> [RECORD EXCERPTS]
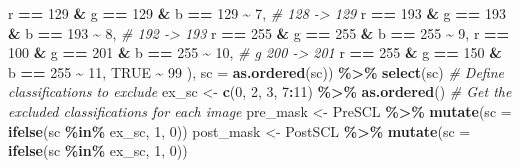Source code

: \documentclass[
]{article}
\newenvironment{Shaded}{\begin{snugshade}}{\end{snugshade}}
\newcommand{\AttributeTok}[1]{\textcolor[rgb]{0.13,0.29,0.53}{#1}}
\newcommand{\CommentTok}[1]{\textcolor[rgb]{0.56,0.35,0.01}{\textit{#1}}}
\newcommand{\ConstantTok}[1]{\textcolor[rgb]{0.56,0.35,0.01}{#1}}
\newcommand{\DecValTok}[1]{\textcolor[rgb]{0.00,0.00,0.81}{#1}}
\newcommand{\FunctionTok}[1]{\textcolor[rgb]{0.13,0.29,0.53}{\textbf{#1}}}
\newcommand{\NormalTok}[1]{#1}
\newcommand{\OtherTok}[1]{\textcolor[rgb]{0.56,0.35,0.01}{#1}}
\newcommand{\SpecialCharTok}[1]{\textcolor[rgb]{0.81,0.36,0.00}{\textbf{#1}}}
\begin{document}
\begin{Shaded}
\begin{Highlighting}[]
\NormalTok{            r }\SpecialCharTok{==} \DecValTok{129} \SpecialCharTok{\&}\NormalTok{ g }\SpecialCharTok{==} \DecValTok{129} \SpecialCharTok{\&}\NormalTok{ b }\SpecialCharTok{==} \DecValTok{129} \SpecialCharTok{\textasciitilde{}} \DecValTok{7}\NormalTok{,   }\CommentTok{\#  128 {-}\textgreater{} 129}
\NormalTok{            r }\SpecialCharTok{==} \DecValTok{193} \SpecialCharTok{\&}\NormalTok{ g }\SpecialCharTok{==} \DecValTok{193} \SpecialCharTok{\&}\NormalTok{ b }\SpecialCharTok{==} \DecValTok{193} \SpecialCharTok{\textasciitilde{}} \DecValTok{8}\NormalTok{,   }\CommentTok{\#  192 {-}\textgreater{} 193}
\NormalTok{            r }\SpecialCharTok{==} \DecValTok{255} \SpecialCharTok{\&}\NormalTok{ g }\SpecialCharTok{==} \DecValTok{255} \SpecialCharTok{\&}\NormalTok{ b }\SpecialCharTok{==} \DecValTok{255} \SpecialCharTok{\textasciitilde{}} \DecValTok{9}\NormalTok{, }
\NormalTok{            r }\SpecialCharTok{==} \DecValTok{100} \SpecialCharTok{\&}\NormalTok{ g }\SpecialCharTok{==} \DecValTok{201} \SpecialCharTok{\&}\NormalTok{ b }\SpecialCharTok{==} \DecValTok{255} \SpecialCharTok{\textasciitilde{}} \DecValTok{10}\NormalTok{,  }\CommentTok{\# g 200 {-}\textgreater{} 201}
\NormalTok{            r }\SpecialCharTok{==} \DecValTok{255} \SpecialCharTok{\&}\NormalTok{ g }\SpecialCharTok{==} \DecValTok{150} \SpecialCharTok{\&}\NormalTok{ b }\SpecialCharTok{==} \DecValTok{255} \SpecialCharTok{\textasciitilde{}} \DecValTok{11}\NormalTok{, }
            \ConstantTok{TRUE} \SpecialCharTok{\textasciitilde{}} \DecValTok{99}\NormalTok{ ), }
            \AttributeTok{sc =} \FunctionTok{as.ordered}\NormalTok{(sc)) }\SpecialCharTok{\%\textgreater{}\%}
          \FunctionTok{select}\NormalTok{(sc)}
        \CommentTok{\# Define classifications to exclude}
\NormalTok{          ex\_sc }\OtherTok{\textless{}{-}} \FunctionTok{c}\NormalTok{(}\DecValTok{0}\NormalTok{, }\DecValTok{2}\NormalTok{, }\DecValTok{3}\NormalTok{, }\DecValTok{7}\SpecialCharTok{:}\DecValTok{11}\NormalTok{) }\SpecialCharTok{\%\textgreater{}\%} \FunctionTok{as.ordered}\NormalTok{() }
        \CommentTok{\# Get the excluded classifications for each image}
\NormalTok{          pre\_mask }\OtherTok{\textless{}{-}} 
\NormalTok{            PreSCL }\SpecialCharTok{\%\textgreater{}\%}
            \FunctionTok{mutate}\NormalTok{(}\AttributeTok{sc =} \FunctionTok{ifelse}\NormalTok{(sc }\SpecialCharTok{\%in\%}\NormalTok{ ex\_sc, }\DecValTok{1}\NormalTok{, }\DecValTok{0}\NormalTok{)) }
\NormalTok{          post\_mask }\OtherTok{\textless{}{-}} 
\NormalTok{            PostSCL }\SpecialCharTok{\%\textgreater{}\%}
            \FunctionTok{mutate}\NormalTok{(}\AttributeTok{sc =} \FunctionTok{ifelse}\NormalTok{(sc }\SpecialCharTok{\%in\%}\NormalTok{ ex\_sc, }\DecValTok{1}\NormalTok{, }\DecValTok{0}\NormalTok{))}

\end{Highlighting}
\end{Shaded}
\end{document}
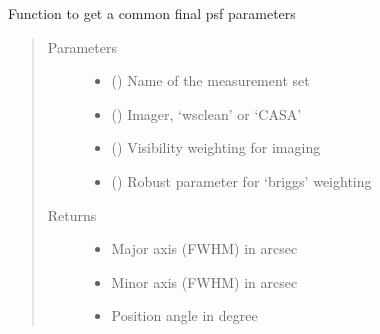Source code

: \documentclass[letterpaper,10pt,english]{sphinxmanual}
\begin{document}
\begin{fulllineitems}
\label{\detokenize{paircars:paircars.basic_func.get_final_psf}}
\sphinxAtStartPar
Function to get a common final psf parameters
\begin{quote}\begin{description}
\item[{Parameters}] \leavevmode\begin{itemize}
\item {} 
\sphinxAtStartPar
{} () \textendash{} Name of the measurement set

\item {} 
\sphinxAtStartPar
{} () \textendash{} Imager, ‘wsclean’ or ‘CASA’

\item {} 
\sphinxAtStartPar
{} () \textendash{} Visibility weighting for imaging

\item {} 
\sphinxAtStartPar
{} () \textendash{} Robust parameter for ‘briggs’ weighting

\end{itemize}

\item[{Returns}] \leavevmode
\sphinxAtStartPar
\begin{itemize}
\item {} 
\sphinxAtStartPar
{} \textendash{} Major axis (FWHM) in arcsec

\item {} 
\sphinxAtStartPar
{} \textendash{} Minor axis (FWHM) in arcsec

\item {} 
\sphinxAtStartPar
{} \textendash{} Position angle in degree

\end{itemize}


\end{description}\end{quote}

\end{fulllineitems}
\end{document}
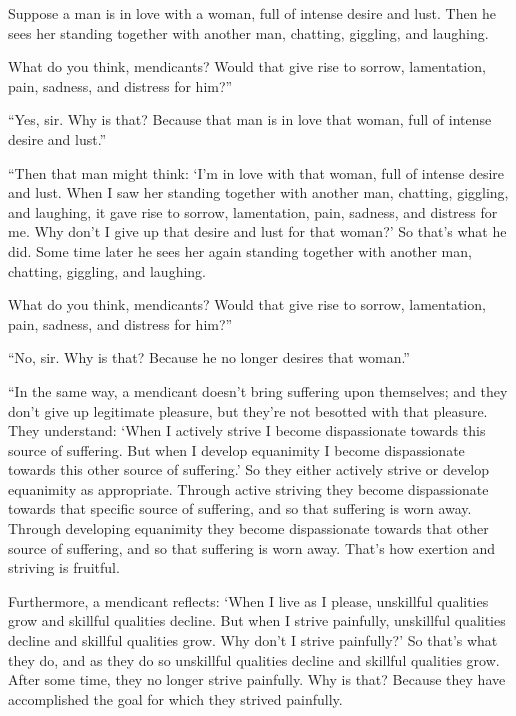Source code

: \documentclass[12pt,openany]{book}%
\begin{document}
Suppose a man is in love with a woman, full of intense desire and lust. Then he sees her standing together with another man, chatting, giggling, and laughing. 

What do you think, mendicants? Would that give rise to sorrow, lamentation, pain, sadness, and distress for him?” 

“Yes, sir. Why is that? Because that man is in love that woman, full of intense desire and lust.” 

“Then that man might think: ‘I’m in love with that woman, full of intense desire and lust. When I saw her standing together with another man, chatting, giggling, and laughing, it gave rise to sorrow, lamentation, pain, sadness, and distress for me. Why don’t I give up that desire and lust for that woman?’ So that’s what he did. Some time later he sees her again standing together with another man, chatting, giggling, and laughing. 

What do you think, mendicants? Would that give rise to sorrow, lamentation, pain, sadness, and distress for him?” 

“No, sir. Why is that? Because he no longer desires that woman.” 

“In the same way, a mendicant doesn’t bring suffering upon themselves; and they don’t give up legitimate pleasure, but they’re not besotted with that pleasure. They understand: ‘When I actively strive I become dispassionate towards this source of suffering. But when I develop equanimity I become dispassionate towards this other source of suffering.’ So they either actively strive or develop equanimity as appropriate. Through active striving they become dispassionate towards that specific source of suffering, and so that suffering is worn away. Through developing equanimity they become dispassionate towards that other source of suffering, and so that suffering is worn away. That’s how exertion and striving is fruitful. 

Furthermore, a mendicant reflects: ‘When I live as I please, unskillful qualities grow and skillful qualities decline. But when I strive painfully, unskillful qualities decline and skillful qualities grow. Why don’t I strive painfully?’ So that’s what they do, and as they do so unskillful qualities decline and skillful qualities grow. After some time, they no longer strive painfully. Why is that? Because they have accomplished the goal for which they strived painfully. 
\end{document}
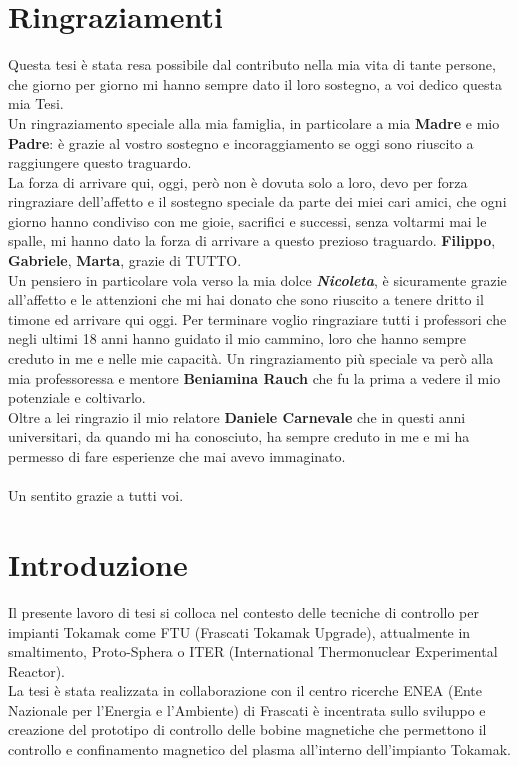\chapter*{Ringraziamenti}
Questa tesi è stata resa possibile dal contributo nella mia vita di tante persone, che giorno per giorno mi hanno sempre dato il loro sostegno, a voi dedico questa mia Tesi.\\
Un ringraziamento speciale alla mia famiglia, in particolare a mia \textbf{Madre} e mio \textbf{Padre}: è grazie al vostro sostegno e incoraggiamento se oggi sono riuscito a raggiungere questo traguardo.\\
La forza di arrivare qui, oggi, però non è dovuta solo a loro, devo per forza ringraziare dell'affetto e il sostegno speciale da parte dei miei cari amici, che ogni giorno hanno condiviso con me gioie, sacrifici e successi, senza voltarmi mai le spalle, mi hanno dato la forza di arrivare a questo prezioso traguardo.
\textbf{Filippo}, \textbf{Gabriele}, \textbf{Marta}, grazie di TUTTO.\\
Un pensiero in particolare vola verso la mia dolce \textbf{\textit{Nicoleta}}, è sicuramente grazie all'affetto e le attenzioni che mi hai donato che sono riuscito a tenere dritto il timone ed arrivare qui oggi.
Per terminare voglio ringraziare tutti i professori che negli ultimi 18 anni hanno guidato il mio cammino, loro che hanno sempre creduto in me e nelle mie capacità. Un ringraziamento più speciale va però alla mia professoressa e mentore \textbf{Beniamina Rauch} che fu la prima a vedere il mio potenziale e coltivarlo.\\
Oltre a lei ringrazio il mio relatore \textbf{Daniele Carnevale} che in questi anni universitari, da quando mi ha conosciuto, ha sempre creduto in me e mi ha permesso di fare esperienze che mai avevo immaginato.\\ \\
Un sentito grazie a tutti voi.\\
%
\chapter*{Introduzione}
Il presente lavoro di tesi si colloca nel contesto delle tecniche di controllo per impianti Tokamak come
FTU (Frascati Tokamak Upgrade), attualmente in smaltimento, Proto-Sphera o ITER (International Thermonuclear Experimental Reactor).\\
La tesi è stata realizzata in collaborazione con il centro ricerche ENEA (Ente Nazionale per l’Energia e l’Ambiente) di Frascati è incentrata sullo sviluppo e creazione del prototipo di controllo delle bobine magnetiche che permettono il controllo e confinamento magnetico del plasma all'interno dell'impianto Tokamak.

> [BRIEF] Extract from the listing above the lines between the line containing "Suppose a man" and the line containing "that? Because that", keeping both of those lines. Output nothing else.

> [TASK ANSWER]
Suppose a man is in love with a woman, full of intense desire and lust. Then he sees her standing together with another man, chatting, giggling, and laughing. 

What do you think, mendicants? Would that give rise to sorrow, lamentation, pain, sadness, and distress for him?” 

“Yes, sir. Why is that? Because that man is in love that woman, full of intense desire and lust.” 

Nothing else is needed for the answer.